*ABOUT THIS TASK*:
Starting with the line that contains "over the years." and stopping after the line that contains "a recurring schedule", return each line below exactly as written, with no others.
[EXERCISE DATA — start]
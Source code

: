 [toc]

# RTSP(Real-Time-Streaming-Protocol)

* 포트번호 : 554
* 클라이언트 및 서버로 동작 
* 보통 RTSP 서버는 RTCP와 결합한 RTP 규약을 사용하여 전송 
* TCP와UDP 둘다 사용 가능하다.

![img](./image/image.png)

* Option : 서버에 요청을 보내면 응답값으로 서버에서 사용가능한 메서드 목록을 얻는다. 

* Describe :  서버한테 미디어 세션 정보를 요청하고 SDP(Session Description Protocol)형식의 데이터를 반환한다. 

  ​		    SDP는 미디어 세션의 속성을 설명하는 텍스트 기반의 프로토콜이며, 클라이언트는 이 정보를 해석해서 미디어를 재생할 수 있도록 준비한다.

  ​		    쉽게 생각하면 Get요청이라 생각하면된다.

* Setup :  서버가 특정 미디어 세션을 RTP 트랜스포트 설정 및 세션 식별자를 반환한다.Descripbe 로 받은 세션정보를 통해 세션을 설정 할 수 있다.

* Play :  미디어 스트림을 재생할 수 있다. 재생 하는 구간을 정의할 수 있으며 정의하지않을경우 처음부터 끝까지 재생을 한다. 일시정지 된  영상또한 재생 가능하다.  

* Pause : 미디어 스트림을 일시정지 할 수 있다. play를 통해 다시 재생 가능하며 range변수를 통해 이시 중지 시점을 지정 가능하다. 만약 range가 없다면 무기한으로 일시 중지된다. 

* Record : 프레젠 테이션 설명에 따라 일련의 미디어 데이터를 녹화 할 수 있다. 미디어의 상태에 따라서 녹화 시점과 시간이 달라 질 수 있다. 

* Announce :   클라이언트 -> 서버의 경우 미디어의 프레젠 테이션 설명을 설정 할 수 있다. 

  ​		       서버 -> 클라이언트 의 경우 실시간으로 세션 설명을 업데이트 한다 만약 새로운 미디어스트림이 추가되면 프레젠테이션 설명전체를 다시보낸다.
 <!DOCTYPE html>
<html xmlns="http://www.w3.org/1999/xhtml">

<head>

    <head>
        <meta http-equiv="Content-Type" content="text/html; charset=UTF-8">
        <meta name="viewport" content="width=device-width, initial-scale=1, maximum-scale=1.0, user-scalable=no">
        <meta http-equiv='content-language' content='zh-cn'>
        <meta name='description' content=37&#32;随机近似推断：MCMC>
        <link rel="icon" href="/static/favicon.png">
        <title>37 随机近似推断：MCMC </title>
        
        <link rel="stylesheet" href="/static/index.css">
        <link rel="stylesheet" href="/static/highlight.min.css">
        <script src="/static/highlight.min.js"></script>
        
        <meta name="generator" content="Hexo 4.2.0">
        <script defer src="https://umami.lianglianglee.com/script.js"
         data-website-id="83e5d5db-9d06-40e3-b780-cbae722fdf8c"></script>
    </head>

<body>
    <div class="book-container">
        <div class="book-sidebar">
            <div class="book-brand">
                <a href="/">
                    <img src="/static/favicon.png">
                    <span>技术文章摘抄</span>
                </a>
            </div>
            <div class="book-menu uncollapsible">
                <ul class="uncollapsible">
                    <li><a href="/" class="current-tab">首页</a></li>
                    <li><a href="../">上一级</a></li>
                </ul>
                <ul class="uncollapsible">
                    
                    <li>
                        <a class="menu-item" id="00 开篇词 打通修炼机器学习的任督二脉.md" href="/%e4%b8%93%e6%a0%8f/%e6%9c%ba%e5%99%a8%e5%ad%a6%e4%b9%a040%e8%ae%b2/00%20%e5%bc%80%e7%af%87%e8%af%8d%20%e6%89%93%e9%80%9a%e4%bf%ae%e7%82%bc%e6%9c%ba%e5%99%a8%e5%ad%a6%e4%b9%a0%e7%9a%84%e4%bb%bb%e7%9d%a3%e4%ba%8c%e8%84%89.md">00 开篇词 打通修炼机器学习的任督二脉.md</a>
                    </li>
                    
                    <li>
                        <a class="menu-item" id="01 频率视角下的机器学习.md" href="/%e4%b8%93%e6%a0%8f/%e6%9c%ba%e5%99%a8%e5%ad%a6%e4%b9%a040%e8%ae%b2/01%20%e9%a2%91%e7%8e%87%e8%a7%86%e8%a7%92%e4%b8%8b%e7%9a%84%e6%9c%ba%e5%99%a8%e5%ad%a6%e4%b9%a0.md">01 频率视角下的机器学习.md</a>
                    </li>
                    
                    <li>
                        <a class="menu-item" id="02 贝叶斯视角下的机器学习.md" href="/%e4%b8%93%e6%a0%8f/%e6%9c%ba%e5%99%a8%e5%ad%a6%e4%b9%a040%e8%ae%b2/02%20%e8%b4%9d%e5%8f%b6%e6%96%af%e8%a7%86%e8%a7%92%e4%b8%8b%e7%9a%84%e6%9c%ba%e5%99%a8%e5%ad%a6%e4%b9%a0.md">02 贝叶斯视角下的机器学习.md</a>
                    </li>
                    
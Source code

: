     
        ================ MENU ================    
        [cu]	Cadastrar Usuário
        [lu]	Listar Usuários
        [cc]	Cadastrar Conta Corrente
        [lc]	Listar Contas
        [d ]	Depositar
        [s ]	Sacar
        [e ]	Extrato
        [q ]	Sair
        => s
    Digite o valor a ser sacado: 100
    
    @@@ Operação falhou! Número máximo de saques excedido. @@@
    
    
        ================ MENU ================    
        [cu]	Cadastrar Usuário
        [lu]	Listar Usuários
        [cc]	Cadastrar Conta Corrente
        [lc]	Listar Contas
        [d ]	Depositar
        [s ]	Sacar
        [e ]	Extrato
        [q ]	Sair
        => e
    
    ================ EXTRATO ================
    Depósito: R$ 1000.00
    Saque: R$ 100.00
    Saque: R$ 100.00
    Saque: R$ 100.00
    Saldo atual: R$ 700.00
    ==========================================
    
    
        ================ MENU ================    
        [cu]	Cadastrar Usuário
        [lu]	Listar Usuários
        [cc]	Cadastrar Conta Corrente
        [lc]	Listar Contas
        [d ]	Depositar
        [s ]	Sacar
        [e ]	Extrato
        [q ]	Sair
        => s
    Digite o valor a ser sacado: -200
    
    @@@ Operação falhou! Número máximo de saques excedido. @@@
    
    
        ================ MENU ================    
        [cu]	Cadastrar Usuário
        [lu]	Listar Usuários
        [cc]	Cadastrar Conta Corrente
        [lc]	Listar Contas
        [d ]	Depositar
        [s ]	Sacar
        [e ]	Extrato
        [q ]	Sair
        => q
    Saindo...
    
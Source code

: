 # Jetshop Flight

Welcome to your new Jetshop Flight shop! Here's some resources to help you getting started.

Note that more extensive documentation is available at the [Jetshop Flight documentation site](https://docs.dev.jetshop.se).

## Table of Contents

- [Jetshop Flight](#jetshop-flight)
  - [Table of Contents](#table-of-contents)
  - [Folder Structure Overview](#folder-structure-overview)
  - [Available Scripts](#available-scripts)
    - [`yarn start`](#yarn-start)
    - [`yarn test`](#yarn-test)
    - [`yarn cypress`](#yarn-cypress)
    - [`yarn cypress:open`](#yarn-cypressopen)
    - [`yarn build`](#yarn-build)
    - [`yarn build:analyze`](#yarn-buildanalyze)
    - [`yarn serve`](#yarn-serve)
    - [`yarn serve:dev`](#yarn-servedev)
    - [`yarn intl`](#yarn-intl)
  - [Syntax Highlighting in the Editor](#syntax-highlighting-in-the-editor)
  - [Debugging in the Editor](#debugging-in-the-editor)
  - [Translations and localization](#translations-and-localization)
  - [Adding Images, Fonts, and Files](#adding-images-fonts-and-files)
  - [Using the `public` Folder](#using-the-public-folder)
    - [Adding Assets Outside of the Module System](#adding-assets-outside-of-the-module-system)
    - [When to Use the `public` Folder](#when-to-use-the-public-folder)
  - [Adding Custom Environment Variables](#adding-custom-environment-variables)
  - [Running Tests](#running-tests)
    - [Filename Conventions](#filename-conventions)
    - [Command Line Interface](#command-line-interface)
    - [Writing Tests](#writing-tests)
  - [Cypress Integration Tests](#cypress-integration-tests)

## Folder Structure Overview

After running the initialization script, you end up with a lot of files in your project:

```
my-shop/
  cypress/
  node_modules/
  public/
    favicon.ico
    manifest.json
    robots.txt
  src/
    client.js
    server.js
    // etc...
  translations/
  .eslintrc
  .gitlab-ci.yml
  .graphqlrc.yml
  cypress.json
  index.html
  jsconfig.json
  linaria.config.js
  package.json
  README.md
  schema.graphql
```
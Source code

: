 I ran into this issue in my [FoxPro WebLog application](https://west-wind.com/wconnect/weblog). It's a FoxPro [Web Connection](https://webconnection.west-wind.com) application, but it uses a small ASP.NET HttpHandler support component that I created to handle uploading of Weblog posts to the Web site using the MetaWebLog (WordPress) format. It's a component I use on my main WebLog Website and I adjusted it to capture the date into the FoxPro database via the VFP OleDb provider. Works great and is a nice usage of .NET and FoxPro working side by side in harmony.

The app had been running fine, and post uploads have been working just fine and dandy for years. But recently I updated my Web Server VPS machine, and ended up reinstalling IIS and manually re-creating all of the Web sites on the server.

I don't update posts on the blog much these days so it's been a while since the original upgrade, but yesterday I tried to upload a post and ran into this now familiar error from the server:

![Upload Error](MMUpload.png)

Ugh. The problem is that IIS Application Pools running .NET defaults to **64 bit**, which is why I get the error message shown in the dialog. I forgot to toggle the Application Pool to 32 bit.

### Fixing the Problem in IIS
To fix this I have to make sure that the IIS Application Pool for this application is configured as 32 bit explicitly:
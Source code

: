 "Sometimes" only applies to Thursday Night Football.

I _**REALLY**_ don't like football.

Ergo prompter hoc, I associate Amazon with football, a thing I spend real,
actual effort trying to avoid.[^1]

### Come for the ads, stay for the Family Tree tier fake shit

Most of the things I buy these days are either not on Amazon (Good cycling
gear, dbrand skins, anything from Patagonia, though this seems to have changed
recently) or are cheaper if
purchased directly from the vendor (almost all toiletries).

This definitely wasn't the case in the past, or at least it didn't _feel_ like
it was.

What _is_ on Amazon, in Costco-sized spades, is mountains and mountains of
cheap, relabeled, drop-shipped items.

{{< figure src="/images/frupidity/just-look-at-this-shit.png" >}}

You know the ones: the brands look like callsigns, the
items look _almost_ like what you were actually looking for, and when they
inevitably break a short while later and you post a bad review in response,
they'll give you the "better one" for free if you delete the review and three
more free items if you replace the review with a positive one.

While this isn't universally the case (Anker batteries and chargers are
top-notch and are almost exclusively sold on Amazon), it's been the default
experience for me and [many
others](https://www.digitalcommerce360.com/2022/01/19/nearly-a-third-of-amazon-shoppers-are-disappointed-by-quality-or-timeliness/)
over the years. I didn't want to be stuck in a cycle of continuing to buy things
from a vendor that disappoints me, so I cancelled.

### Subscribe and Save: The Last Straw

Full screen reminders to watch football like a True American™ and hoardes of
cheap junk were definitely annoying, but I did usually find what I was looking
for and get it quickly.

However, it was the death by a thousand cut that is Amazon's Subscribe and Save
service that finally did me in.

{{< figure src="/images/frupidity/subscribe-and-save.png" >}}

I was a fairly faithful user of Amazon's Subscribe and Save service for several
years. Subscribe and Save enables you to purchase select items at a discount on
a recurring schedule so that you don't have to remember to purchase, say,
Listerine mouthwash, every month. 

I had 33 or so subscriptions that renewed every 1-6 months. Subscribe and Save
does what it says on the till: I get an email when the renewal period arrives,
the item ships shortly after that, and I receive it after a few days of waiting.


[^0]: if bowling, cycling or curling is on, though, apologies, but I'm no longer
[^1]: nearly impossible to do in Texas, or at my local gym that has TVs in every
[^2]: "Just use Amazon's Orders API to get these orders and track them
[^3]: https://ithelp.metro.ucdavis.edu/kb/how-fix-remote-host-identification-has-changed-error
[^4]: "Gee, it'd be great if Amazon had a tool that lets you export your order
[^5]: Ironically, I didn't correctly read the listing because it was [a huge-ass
[EXERCISE DATA — finish]
*EXERCISE ANSWER*:
over the years. I didn't want to be stuck in a cycle of continuing to buy things
from a vendor that disappoints me, so I cancelled.

### Subscribe and Save: The Last Straw

Full screen reminders to watch football like a True American™ and hoardes of
cheap junk were definitely annoying, but I did usually find what I was looking
for and get it quickly.

However, it was the death by a thousand cut that is Amazon's Subscribe and Save
service that finally did me in.

{{< figure src="/images/frupidity/subscribe-and-save.png" >}}

I was a fairly faithful user of Amazon's Subscribe and Save service for several
years. Subscribe and Save enables you to purchase select items at a discount on
a recurring schedule so that you don't have to remember to purchase, say,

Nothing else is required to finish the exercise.